# [EXERCISE DETAILS]
Scan the records below, and wherever a line has the word "existingDockerfiles", pull it out.

# [RECORDS FOR PROCESSING]

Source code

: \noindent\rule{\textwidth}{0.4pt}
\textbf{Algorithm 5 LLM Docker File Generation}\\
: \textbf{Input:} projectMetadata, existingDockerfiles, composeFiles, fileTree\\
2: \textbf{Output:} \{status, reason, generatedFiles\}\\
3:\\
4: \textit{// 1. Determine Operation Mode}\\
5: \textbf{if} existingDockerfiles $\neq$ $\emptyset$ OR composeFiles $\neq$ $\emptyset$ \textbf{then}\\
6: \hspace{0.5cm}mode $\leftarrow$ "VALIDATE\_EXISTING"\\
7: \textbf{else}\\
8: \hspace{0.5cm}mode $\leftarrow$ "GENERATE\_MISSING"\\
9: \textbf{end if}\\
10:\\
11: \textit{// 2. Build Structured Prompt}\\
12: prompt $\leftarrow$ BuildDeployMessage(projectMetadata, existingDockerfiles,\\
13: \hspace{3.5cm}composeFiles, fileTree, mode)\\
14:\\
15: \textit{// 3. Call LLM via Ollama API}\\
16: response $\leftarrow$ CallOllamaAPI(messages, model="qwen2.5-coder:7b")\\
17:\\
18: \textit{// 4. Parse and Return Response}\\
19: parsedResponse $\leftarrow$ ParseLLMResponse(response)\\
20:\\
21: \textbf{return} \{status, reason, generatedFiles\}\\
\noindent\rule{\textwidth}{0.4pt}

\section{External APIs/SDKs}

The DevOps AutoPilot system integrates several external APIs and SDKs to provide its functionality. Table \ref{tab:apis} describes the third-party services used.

--

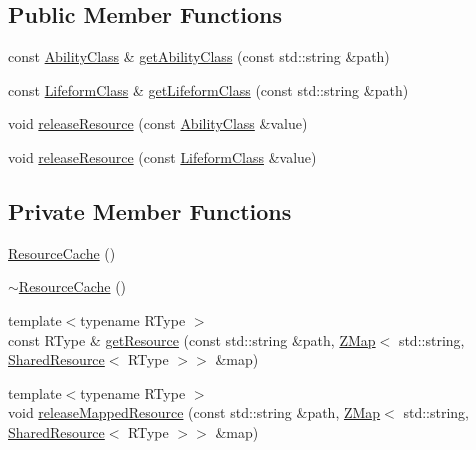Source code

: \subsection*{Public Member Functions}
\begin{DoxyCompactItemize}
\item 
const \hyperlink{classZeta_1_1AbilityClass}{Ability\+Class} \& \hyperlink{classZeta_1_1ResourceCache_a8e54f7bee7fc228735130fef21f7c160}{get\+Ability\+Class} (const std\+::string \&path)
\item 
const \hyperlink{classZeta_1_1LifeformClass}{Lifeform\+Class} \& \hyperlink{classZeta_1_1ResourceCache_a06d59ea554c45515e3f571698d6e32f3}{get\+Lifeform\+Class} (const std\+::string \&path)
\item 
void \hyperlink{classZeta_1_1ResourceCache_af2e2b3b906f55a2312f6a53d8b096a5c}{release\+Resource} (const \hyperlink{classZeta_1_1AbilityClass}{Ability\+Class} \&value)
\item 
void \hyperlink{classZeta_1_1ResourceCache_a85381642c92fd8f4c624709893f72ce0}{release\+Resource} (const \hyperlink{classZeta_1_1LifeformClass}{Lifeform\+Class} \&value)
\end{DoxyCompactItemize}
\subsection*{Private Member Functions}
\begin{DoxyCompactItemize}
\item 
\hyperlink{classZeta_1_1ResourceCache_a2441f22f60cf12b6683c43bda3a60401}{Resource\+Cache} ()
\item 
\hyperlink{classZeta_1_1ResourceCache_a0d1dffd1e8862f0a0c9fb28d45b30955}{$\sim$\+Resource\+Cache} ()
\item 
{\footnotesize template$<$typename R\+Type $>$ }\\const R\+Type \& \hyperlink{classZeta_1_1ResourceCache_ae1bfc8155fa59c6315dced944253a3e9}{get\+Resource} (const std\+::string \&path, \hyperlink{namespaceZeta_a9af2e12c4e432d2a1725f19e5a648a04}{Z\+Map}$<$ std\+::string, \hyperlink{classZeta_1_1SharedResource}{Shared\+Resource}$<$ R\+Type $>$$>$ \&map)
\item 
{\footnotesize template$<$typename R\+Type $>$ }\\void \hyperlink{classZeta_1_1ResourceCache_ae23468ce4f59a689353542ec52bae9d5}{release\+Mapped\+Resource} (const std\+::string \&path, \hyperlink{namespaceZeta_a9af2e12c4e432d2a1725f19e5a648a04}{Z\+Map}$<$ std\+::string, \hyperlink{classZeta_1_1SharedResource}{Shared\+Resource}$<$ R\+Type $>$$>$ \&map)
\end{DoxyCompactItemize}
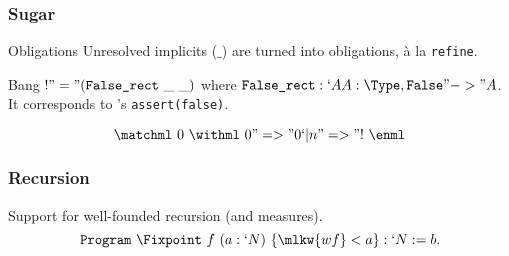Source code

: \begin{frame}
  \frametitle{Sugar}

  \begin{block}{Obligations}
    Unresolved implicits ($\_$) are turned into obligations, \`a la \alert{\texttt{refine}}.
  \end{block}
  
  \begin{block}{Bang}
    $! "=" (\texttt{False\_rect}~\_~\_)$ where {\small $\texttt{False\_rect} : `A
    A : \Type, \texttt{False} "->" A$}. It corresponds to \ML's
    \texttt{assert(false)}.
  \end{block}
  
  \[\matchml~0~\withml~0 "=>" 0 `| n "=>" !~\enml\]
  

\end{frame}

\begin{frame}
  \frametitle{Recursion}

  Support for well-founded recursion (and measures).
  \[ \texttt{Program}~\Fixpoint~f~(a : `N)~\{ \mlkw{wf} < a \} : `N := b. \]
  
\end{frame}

# [EXERCISE ANSWER]
: \textbf{Input:} projectMetadata, existingDockerfiles, composeFiles, fileTree\\
5: \textbf{if} existingDockerfiles $\neq$ $\emptyset$ OR composeFiles $\neq$ $\emptyset$ \textbf{then}\\
12: prompt $\leftarrow$ BuildDeployMessage(projectMetadata, existingDockerfiles,\\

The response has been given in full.